Writing a compiler - how?

NickJohnson · Post by **NickJohnson** » Tue Apr 17, 2012 8:31 am

This reminds me of when a friend of mine wrote a calculator program by iteratively searching through the input and evaluating +,-,*,/, etc.

iansjack · Post by **iansjack** » Tue Apr 17, 2012 8:42 am

You wrote a compiler in 20 minutes? I don't believe you, however simple it was.

It takes me more than 20 minutes to switch the computer on and have the first cup of coffee, let alone do any productive work.

Solar · Post by **Solar** » Tue Apr 17, 2012 9:18 am

ACcurrent wrote:And after all, the 1st version of JS# was written in 20 minutes.

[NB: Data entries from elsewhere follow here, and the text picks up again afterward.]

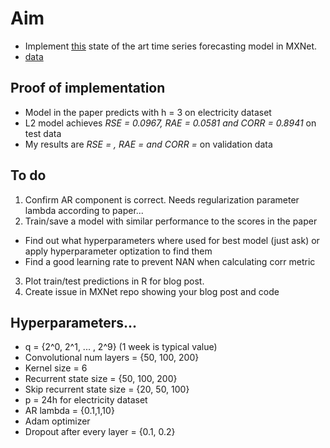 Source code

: # Aim

- Implement [this](https://arxiv.org/pdf/1703.07015.pdf) state of the art time series forecasting model in MXNet.
- [data](https://github.com/laiguokun/multivariate-time-series-data)

## Proof of implementation

- Model in the paper predicts with h = 3 on electricity dataset
- L2 model achieves *RSE = 0.0967, RAE = 0.0581 and CORR = 0.8941* on test data
- My results are *RSE = , RAE =  and CORR =* on validation data

## To do

1. Confirm AR component is correct. Needs regularization parameter lambda according to paper...
2. Train/save a model with similar performance to the scores in the paper

- Find out what hyperparameters where used for best model (just ask) or apply hyperparameter optization to find them
- Find a good learning rate to prevent NAN when calculating corr metric

3. Plot train/test predictions in R for blog post.
4. Create issue in MXNet repo showing your blog post and code

## Hyperparameters...

- q = {2^0, 2^1, ... , 2^9} (1 week is typical value)
- Convolutional num layers  = {50, 100, 200}
- Kernel size = 6
- Recurrent state size = {50, 100, 200}
- Skip recurrent state size = {20, 50, 100}
- p = 24h for electricity dataset
- AR lambda = {0.1,1,10}
- Adam optimizer
- Dropout after every layer =  {0.1, 0.2}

Wow. Including version control setup, source comments, and manual? I am impressed. But then again, as was said before, JS# is a source-to-source converter, not a compiler...

turdus · Post by **turdus** » Tue Apr 17, 2012 9:19 am

You are discussing different things (or different subsets of the same thing) I belive.

I agree with JamesM, that a full language cannot be parsed that way efficiently (more likely your code became a mess and won't work at all).

But ACcurrent probably referring to a partial language, and he is right about it could be enough and more efficient under some circumstances. For example a partial language (some descriptor language, like CSS or a language with extremely strict syntax like Sinclair-BASIC) can be parsed faster without lexing. I never saw anybody writing a lexer for a key=value configuration language for example, neither do I saw any C compiler without.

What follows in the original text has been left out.